I wipe the tears from my eyes. “Anyone ever tell you you’re a smart woman?”

She laughs. “Helping people is what I do.” She points to her badge that tells me she’s a registered nurse. “It’s easy to give advice to those you’re not emotionally connected to. I can see the forest through the trees, so to speak.”

“Thank you, Lynn.”

“You’re welcome. Now, here comes your lunch.” She nods over my shoulder as Amelia approaches.

“Everything okay?” Amelia ask

s.

“Yeah, just someone else reminding me what a fool I’m being when it comes to Mark.”

She nods. “Good.

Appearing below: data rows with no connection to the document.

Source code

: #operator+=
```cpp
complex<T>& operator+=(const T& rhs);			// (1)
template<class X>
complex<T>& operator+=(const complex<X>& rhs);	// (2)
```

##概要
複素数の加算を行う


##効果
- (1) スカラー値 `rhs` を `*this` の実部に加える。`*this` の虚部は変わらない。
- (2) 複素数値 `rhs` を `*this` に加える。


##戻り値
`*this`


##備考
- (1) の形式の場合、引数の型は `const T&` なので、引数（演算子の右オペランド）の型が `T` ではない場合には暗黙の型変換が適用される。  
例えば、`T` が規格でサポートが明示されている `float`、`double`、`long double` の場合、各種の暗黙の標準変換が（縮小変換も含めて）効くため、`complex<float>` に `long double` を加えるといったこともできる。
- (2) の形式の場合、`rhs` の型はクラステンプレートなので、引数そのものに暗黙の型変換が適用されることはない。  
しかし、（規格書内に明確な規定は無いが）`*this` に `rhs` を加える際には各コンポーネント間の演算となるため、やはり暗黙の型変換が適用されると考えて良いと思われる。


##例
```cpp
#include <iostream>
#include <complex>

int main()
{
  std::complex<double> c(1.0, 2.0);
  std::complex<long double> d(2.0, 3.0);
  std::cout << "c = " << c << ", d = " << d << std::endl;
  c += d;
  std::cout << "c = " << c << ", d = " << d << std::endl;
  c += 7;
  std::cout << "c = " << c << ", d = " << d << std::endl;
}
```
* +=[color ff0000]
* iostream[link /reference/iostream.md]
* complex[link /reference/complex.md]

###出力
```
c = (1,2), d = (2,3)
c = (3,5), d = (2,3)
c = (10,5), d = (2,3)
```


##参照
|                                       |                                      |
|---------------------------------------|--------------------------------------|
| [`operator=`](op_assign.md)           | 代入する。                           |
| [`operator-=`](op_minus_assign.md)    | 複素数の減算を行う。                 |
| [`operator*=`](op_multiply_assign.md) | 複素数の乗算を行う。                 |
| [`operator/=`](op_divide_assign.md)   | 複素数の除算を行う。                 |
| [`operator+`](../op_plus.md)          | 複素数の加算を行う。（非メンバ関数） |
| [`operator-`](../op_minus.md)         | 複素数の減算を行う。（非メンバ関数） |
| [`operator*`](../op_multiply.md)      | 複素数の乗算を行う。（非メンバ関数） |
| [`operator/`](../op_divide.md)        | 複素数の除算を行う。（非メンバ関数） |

He’s blowing my phone up worried about the two of you. He’s a needy man when it comes to you,” she says, making us all laugh.

The rest of the afternoon, Amelia and I cuddle with Daisy, and although she protests, I send her to the room that night. Sure, a hot shower and a soft bed are enticing, but I know I’ll just sit and kick my own ass for being so stupid with Mark. When he calls again in a few days and wants to come to us, I’m going to let him.

Then, I’m going to tell him I love him.

Let the cards fall where they may.

Chapter Eighteen

Mark

I spent the day with Mom and Dad putting my plan in motion. They were both a huge help, especially Mom. I sent Kendall and Reagan a text keeping them in the loop. I wouldn’t be able to pull this off without everyone’s help. I’m pushing the keycard into my door at the hotel having just said goodbye to my parents when my phone rings. “Hey, A,” I say to Amelia.

“She’s not leaving.”

“What?” I ask, stepping into the room and tossing my room key on the small dresser.

“She’s not going back to the hotel tonight. She told me to.”

“Damn.”

“Yeah, I’m not seeing her leaving there often enough for you to come by. I’m sorry, Mark.”

“I should have guessed that this would happen.”

“She’s a stubborn one that woman of yours.”

I laugh. “Don’t I know it. That’s why I’m in this situation.”

“Give it a few days.”

“Yeah, actually, I’ve been working on something. I think I’ll head home tonight. At least at home I’ll be able to be productive.”